Does vload4 have any advantage over four individual buffer accesses for a local memory buffer?
__local int FOO;
// case 1
int4 pixel = vload4(0,FOO)
// case 2
pixel.x = FOO;
pixel.y = FOO;
pixel.z = FOO;
pixel.w = FOO;
Also, does vload4 execute in one kernel clock cycle (assuming no bank conflicts) ?
A compiler could theoretically tell that case 1 and case 2 are essentially the same. I have seen compilers do this in similar cases, but I can’t speak for all compilers. As such, I typically prefer the vload over separate loads so that I’m not relying on compiler tricks.
As to your second question, nothing in the spec makes clock-level performance guarantees about any operation. Implementation by carrier pigeon would be completely legal. If you have questions about the behavior on a specific platform, I suggest you talk to the hardware vendor of the device you are using.

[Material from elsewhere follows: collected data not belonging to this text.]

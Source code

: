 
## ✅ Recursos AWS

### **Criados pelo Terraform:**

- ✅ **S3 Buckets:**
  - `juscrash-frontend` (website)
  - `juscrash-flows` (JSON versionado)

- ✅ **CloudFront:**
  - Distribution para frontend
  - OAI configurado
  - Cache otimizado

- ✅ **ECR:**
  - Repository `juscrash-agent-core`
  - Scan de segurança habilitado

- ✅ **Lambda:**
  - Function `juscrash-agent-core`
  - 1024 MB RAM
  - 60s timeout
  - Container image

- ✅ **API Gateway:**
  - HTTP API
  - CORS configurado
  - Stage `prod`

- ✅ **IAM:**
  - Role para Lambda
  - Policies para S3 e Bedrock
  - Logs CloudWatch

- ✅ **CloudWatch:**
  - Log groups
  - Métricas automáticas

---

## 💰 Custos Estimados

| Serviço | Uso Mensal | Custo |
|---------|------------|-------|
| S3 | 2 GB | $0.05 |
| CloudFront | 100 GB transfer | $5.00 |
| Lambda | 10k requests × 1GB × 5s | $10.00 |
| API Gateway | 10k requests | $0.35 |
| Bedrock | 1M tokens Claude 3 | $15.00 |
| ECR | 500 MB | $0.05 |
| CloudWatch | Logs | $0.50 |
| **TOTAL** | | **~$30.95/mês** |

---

Thanks kunze. Now, what about bank conflicts. If work item one issues memory reads from address 0 to address 4, and
the next work item reads from address 1 to address 5, then the individual reads would not exhibit bank conflict. However,
if vload is used, then it is possible that vload #1 would conflict with vload #2.

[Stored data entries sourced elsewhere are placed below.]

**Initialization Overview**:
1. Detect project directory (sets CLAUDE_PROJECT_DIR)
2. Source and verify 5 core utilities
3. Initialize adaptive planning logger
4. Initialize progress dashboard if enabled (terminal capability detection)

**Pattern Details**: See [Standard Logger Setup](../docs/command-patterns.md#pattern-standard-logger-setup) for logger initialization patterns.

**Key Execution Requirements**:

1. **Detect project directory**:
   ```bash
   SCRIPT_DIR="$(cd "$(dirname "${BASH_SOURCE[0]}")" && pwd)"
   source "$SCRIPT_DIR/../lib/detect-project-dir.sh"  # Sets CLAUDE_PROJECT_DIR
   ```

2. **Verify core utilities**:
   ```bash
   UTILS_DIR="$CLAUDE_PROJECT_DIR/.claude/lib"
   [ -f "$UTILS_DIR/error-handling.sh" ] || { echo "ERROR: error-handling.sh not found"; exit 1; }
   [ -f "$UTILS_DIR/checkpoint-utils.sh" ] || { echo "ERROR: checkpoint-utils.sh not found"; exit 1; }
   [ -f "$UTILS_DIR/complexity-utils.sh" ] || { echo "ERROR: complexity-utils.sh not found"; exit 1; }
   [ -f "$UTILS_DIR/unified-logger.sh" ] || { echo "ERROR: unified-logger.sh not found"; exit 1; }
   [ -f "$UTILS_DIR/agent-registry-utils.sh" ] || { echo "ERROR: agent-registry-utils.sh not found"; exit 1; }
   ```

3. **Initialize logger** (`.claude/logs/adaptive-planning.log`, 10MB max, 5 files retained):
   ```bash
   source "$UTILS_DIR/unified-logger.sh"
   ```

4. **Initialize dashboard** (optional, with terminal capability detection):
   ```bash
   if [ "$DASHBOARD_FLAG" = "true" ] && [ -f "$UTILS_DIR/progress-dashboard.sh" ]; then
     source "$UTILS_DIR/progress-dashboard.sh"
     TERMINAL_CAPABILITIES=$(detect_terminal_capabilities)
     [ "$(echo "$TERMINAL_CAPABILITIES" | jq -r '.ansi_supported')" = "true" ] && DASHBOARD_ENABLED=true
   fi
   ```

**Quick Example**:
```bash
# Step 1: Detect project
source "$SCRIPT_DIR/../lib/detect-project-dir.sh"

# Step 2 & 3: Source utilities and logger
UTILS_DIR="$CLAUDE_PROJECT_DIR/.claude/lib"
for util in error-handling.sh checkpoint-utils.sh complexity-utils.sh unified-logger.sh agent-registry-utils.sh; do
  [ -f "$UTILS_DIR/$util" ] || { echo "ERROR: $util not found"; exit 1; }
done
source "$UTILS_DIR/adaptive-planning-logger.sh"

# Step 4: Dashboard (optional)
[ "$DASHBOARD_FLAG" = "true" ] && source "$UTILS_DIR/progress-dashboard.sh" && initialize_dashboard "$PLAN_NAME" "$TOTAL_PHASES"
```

Again, the answer here would be architecture dependent. But for the architecture I use, one memory access with four lanes trying to access the same bank is no worse than four memory accesses with no bank conflicts. But this should be something that’s pretty easy to verify empirically on whatever you’re using.

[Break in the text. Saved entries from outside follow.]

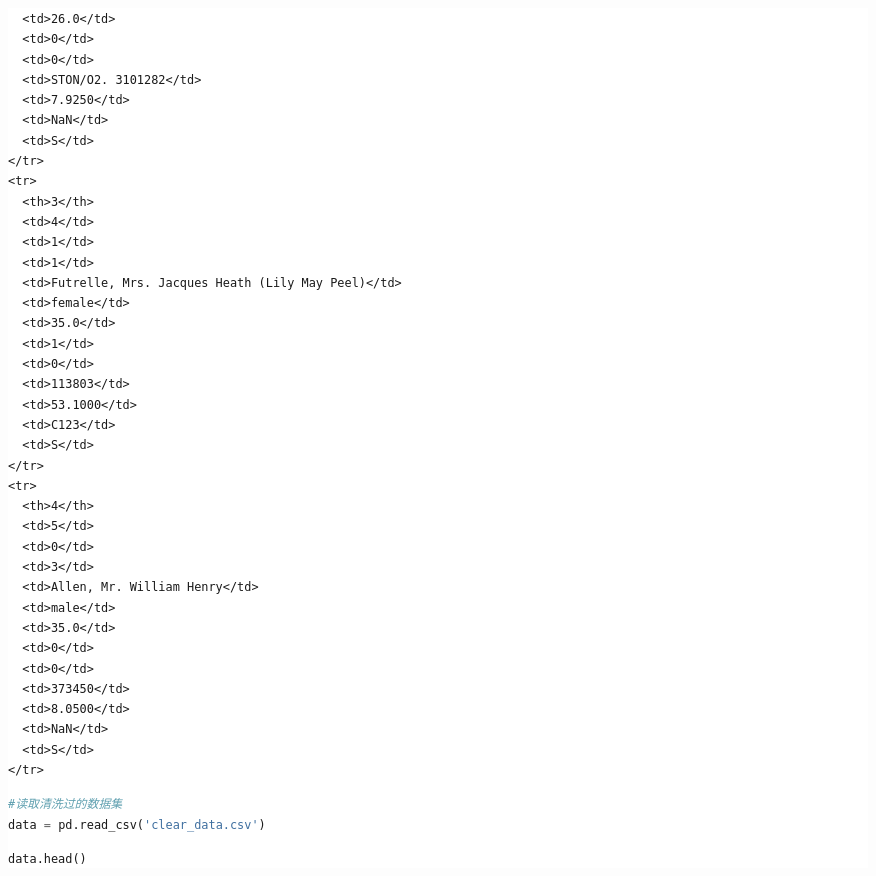       <td>26.0</td>
      <td>0</td>
      <td>0</td>
      <td>STON/O2. 3101282</td>
      <td>7.9250</td>
      <td>NaN</td>
      <td>S</td>
    </tr>
    <tr>
      <th>3</th>
      <td>4</td>
      <td>1</td>
      <td>1</td>
      <td>Futrelle, Mrs. Jacques Heath (Lily May Peel)</td>
      <td>female</td>
      <td>35.0</td>
      <td>1</td>
      <td>0</td>
      <td>113803</td>
      <td>53.1000</td>
      <td>C123</td>
      <td>S</td>
    </tr>
    <tr>
      <th>4</th>
      <td>5</td>
      <td>0</td>
      <td>3</td>
      <td>Allen, Mr. William Henry</td>
      <td>male</td>
      <td>35.0</td>
      <td>0</td>
      <td>0</td>
      <td>373450</td>
      <td>8.0500</td>
      <td>NaN</td>
      <td>S</td>
    </tr>
  </tbody>
</table>
</div>




```python
#读取清洗过的数据集
data = pd.read_csv('clear_data.csv')
```


```python
data.head()
```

Tried this out on HD 7700 series GPU: best perf was from individual loads, not vloadn.
With that amount of overlapped reads (work items re-reading the same memory other work items just read) this is a good candidate for workgroup shared local memory. Make those global memory reads just once, then read them as much as you need inside the work items. That will be faster than either individual loads or vloadn. You can code this yourself or use async_work_group_copy.